-- DATA follows --
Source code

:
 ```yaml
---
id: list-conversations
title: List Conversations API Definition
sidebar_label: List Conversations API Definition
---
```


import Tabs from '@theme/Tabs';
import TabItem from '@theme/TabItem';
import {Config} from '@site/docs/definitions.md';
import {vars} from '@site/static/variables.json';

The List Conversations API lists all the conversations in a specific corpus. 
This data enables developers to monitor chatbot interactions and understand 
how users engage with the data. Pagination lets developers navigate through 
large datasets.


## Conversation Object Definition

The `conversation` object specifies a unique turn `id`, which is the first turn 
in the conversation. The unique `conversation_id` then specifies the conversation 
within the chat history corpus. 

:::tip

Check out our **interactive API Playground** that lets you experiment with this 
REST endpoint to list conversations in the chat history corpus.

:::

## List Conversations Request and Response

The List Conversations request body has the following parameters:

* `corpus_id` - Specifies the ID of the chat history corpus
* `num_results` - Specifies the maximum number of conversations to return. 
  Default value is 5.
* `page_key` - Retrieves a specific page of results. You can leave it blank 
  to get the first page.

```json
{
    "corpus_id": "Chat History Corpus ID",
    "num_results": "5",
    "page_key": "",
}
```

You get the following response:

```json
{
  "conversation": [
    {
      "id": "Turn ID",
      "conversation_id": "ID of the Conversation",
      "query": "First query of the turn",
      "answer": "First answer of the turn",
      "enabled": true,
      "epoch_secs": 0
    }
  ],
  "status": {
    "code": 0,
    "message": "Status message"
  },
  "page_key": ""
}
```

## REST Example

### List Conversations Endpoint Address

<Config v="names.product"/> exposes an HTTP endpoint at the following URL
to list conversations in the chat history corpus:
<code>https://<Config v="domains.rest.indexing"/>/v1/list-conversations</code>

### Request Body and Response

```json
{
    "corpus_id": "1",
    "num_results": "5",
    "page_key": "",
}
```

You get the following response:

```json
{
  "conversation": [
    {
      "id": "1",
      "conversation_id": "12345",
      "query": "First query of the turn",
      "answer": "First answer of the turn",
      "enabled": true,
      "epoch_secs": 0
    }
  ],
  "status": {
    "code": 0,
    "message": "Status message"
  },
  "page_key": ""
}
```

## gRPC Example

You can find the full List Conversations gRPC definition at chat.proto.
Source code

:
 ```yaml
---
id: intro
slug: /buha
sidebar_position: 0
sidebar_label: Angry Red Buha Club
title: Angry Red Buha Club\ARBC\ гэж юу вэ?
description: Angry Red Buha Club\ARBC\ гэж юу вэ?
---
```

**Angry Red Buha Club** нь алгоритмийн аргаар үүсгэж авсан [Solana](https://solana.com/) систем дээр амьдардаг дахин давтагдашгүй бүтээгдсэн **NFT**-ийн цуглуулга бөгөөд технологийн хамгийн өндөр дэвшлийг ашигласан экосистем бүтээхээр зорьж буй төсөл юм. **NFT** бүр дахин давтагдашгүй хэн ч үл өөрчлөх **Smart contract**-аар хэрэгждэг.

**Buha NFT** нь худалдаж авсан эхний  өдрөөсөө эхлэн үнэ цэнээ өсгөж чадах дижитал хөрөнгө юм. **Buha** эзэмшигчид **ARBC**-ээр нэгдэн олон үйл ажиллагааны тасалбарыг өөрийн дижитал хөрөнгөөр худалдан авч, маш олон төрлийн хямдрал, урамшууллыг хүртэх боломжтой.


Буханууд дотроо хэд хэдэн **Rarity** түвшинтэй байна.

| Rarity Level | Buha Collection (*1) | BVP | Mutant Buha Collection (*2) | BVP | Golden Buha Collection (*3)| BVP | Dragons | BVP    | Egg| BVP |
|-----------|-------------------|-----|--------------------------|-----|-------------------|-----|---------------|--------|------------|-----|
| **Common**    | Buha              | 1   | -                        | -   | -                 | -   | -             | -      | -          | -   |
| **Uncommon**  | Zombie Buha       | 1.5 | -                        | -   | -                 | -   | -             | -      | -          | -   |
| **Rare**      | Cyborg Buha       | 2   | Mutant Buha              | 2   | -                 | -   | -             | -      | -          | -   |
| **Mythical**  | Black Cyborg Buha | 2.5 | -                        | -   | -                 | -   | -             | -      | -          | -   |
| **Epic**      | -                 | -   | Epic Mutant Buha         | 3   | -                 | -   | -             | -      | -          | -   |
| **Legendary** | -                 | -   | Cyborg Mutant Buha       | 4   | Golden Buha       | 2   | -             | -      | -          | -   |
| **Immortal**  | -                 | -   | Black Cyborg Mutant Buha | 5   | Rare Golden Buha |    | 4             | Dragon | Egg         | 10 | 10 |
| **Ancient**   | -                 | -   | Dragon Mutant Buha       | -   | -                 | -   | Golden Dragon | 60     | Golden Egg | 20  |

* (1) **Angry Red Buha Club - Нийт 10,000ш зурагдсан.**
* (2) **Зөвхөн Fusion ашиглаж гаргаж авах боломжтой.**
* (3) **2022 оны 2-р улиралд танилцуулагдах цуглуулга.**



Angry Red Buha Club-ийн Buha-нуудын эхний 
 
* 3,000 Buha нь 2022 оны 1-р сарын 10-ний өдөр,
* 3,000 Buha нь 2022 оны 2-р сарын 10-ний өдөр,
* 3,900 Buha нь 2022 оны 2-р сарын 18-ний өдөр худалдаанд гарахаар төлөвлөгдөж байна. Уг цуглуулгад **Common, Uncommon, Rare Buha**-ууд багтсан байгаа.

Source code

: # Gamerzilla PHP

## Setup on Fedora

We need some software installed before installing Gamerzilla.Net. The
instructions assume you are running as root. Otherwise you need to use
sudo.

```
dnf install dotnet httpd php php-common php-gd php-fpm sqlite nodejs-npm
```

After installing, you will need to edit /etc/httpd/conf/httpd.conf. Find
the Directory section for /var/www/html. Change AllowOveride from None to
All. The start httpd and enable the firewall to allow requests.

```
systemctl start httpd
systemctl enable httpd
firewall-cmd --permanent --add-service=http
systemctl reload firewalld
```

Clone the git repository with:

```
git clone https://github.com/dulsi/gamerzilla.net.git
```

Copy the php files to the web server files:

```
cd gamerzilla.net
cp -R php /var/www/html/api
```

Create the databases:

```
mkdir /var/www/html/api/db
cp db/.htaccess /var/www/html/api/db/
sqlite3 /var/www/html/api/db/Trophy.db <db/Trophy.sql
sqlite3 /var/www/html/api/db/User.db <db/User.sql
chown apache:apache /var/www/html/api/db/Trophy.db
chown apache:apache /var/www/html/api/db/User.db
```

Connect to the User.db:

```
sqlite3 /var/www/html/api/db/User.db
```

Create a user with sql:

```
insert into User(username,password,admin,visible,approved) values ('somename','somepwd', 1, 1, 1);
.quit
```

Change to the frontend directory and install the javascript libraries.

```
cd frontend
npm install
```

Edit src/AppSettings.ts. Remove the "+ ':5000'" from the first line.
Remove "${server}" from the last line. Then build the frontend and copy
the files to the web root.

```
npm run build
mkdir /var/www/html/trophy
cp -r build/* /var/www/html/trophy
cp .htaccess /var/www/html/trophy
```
-- DATA concluded --
— WORK TO BE COMPLETED —
Every record above needs to be returned in full, exactly.

— SOLVED PROBLEM —
Source code

:
 ```yaml
---
id: list-conversations
title: List Conversations API Definition
sidebar_label: List Conversations API Definition
---
```


import Tabs from '@theme/Tabs';
import TabItem from '@theme/TabItem';
import {Config} from '@site/docs/definitions.md';
import {vars} from '@site/static/variables.json';

The List Conversations API lists all the conversations in a specific corpus. 
This data enables developers to monitor chatbot interactions and understand 
how users engage with the data. Pagination lets developers navigate through 
large datasets.


## Conversation Object Definition

The `conversation` object specifies a unique turn `id`, which is the first turn 
in the conversation. The unique `conversation_id` then specifies the conversation 
within the chat history corpus. 

:::tip

Check out our **interactive API Playground** that lets you experiment with this 
REST endpoint to list conversations in the chat history corpus.

:::

## List Conversations Request and Response

The List Conversations request body has the following parameters:

* `corpus_id` - Specifies the ID of the chat history corpus
* `num_results` - Specifies the maximum number of conversations to return. 
  Default value is 5.
* `page_key` - Retrieves a specific page of results. You can leave it blank 
  to get the first page.

```json
{
    "corpus_id": "Chat History Corpus ID",
    "num_results": "5",
    "page_key": "",
}
```

You get the following response:

```json
{
  "conversation": [
    {
      "id": "Turn ID",
      "conversation_id": "ID of the Conversation",
      "query": "First query of the turn",
      "answer": "First answer of the turn",
      "enabled": true,
      "epoch_secs": 0
    }
  ],
  "status": {
    "code": 0,
    "message": "Status message"
  },
  "page_key": ""
}
```

## REST Example

### List Conversations Endpoint Address

<Config v="names.product"/> exposes an HTTP endpoint at the following URL
to list conversations in the chat history corpus:
<code>https://<Config v="domains.rest.indexing"/>/v1/list-conversations</code>

### Request Body and Response

```json
{
    "corpus_id": "1",
    "num_results": "5",
    "page_key": "",
}
```

You get the following response:

```json
{
  "conversation": [
    {
      "id": "1",
      "conversation_id": "12345",
      "query": "First query of the turn",
      "answer": "First answer of the turn",
      "enabled": true,
      "epoch_secs": 0
    }
  ],
  "status": {
    "code": 0,
    "message": "Status message"
  },
  "page_key": ""
}
```

## gRPC Example

You can find the full List Conversations gRPC definition at chat.proto.
Source code

:
 ```yaml
---
id: intro
slug: /buha
sidebar_position: 0
sidebar_label: Angry Red Buha Club
title: Angry Red Buha Club\ARBC\ гэж юу вэ?
description: Angry Red Buha Club\ARBC\ гэж юу вэ?
---
```

**Angry Red Buha Club** нь алгоритмийн аргаар үүсгэж авсан [Solana](https://solana.com/) систем дээр амьдардаг дахин давтагдашгүй бүтээгдсэн **NFT**-ийн цуглуулга бөгөөд технологийн хамгийн өндөр дэвшлийг ашигласан экосистем бүтээхээр зорьж буй төсөл юм. **NFT** бүр дахин давтагдашгүй хэн ч үл өөрчлөх **Smart contract**-аар хэрэгждэг.

**Buha NFT** нь худалдаж авсан эхний  өдрөөсөө эхлэн үнэ цэнээ өсгөж чадах дижитал хөрөнгө юм. **Buha** эзэмшигчид **ARBC**-ээр нэгдэн олон үйл ажиллагааны тасалбарыг өөрийн дижитал хөрөнгөөр худалдан авч, маш олон төрлийн хямдрал, урамшууллыг хүртэх боломжтой.


Буханууд дотроо хэд хэдэн **Rarity** түвшинтэй байна.

| Rarity Level | Buha Collection (*1) | BVP | Mutant Buha Collection (*2) | BVP | Golden Buha Collection (*3)| BVP | Dragons | BVP    | Egg| BVP |
|-----------|-------------------|-----|--------------------------|-----|-------------------|-----|---------------|--------|------------|-----|
| **Common**    | Buha              | 1   | -                        | -   | -                 | -   | -             | -      | -          | -   |
| **Uncommon**  | Zombie Buha       | 1.5 | -                        | -   | -                 | -   | -             | -      | -          | -   |
| **Rare**      | Cyborg Buha       | 2   | Mutant Buha              | 2   | -                 | -   | -             | -      | -          | -   |
| **Mythical**  | Black Cyborg Buha | 2.5 | -                        | -   | -                 | -   | -             | -      | -          | -   |
| **Epic**      | -                 | -   | Epic Mutant Buha         | 3   | -                 | -   | -             | -      | -          | -   |
| **Legendary** | -                 | -   | Cyborg Mutant Buha       | 4   | Golden Buha       | 2   | -             | -      | -          | -   |
| **Immortal**  | -                 | -   | Black Cyborg Mutant Buha | 5   | Rare Golden Buha |    | 4             | Dragon | Egg         | 10 | 10 |
| **Ancient**   | -                 | -   | Dragon Mutant Buha       | -   | -                 | -   | Golden Dragon | 60     | Golden Egg | 20  |

* (1) **Angry Red Buha Club - Нийт 10,000ш зурагдсан.**
* (2) **Зөвхөн Fusion ашиглаж гаргаж авах боломжтой.**
* (3) **2022 оны 2-р улиралд танилцуулагдах цуглуулга.**



Angry Red Buha Club-ийн Buha-нуудын эхний 
 
* 3,000 Buha нь 2022 оны 1-р сарын 10-ний өдөр,
* 3,000 Buha нь 2022 оны 2-р сарын 10-ний өдөр,
* 3,900 Buha нь 2022 оны 2-р сарын 18-ний өдөр худалдаанд гарахаар төлөвлөгдөж байна. Уг цуглуулгад **Common, Uncommon, Rare Buha**-ууд багтсан байгаа.

Source code

: # Gamerzilla PHP

## Setup on Fedora

We need some software installed before installing Gamerzilla.Net. The
instructions assume you are running as root. Otherwise you need to use
sudo.

```
dnf install dotnet httpd php php-common php-gd php-fpm sqlite nodejs-npm
```

After installing, you will need to edit /etc/httpd/conf/httpd.conf. Find
the Directory section for /var/www/html. Change AllowOveride from None to
All. The start httpd and enable the firewall to allow requests.

```
systemctl start httpd
systemctl enable httpd
firewall-cmd --permanent --add-service=http
systemctl reload firewalld
```

Clone the git repository with:

```
git clone https://github.com/dulsi/gamerzilla.net.git
```

Copy the php files to the web server files:

```
cd gamerzilla.net
cp -R php /var/www/html/api
```

Create the databases:

```
mkdir /var/www/html/api/db
cp db/.htaccess /var/www/html/api/db/
sqlite3 /var/www/html/api/db/Trophy.db <db/Trophy.sql
sqlite3 /var/www/html/api/db/User.db <db/User.sql
chown apache:apache /var/www/html/api/db/Trophy.db
chown apache:apache /var/www/html/api/db/User.db
```

Connect to the User.db:

```
sqlite3 /var/www/html/api/db/User.db
```

Create a user with sql:

```
insert into User(username,password,admin,visible,approved) values ('somename','somepwd', 1, 1, 1);
.quit
```

Change to the frontend directory and install the javascript libraries.

```
cd frontend
npm install
```

Edit src/AppSettings.ts. Remove the "+ ':5000'" from the first line.
Remove "${server}" from the last line. Then build the frontend and copy
the files to the web root.

```
npm run build
mkdir /var/www/html/trophy
cp -r build/* /var/www/html/trophy
cp .htaccess /var/www/html/trophy
```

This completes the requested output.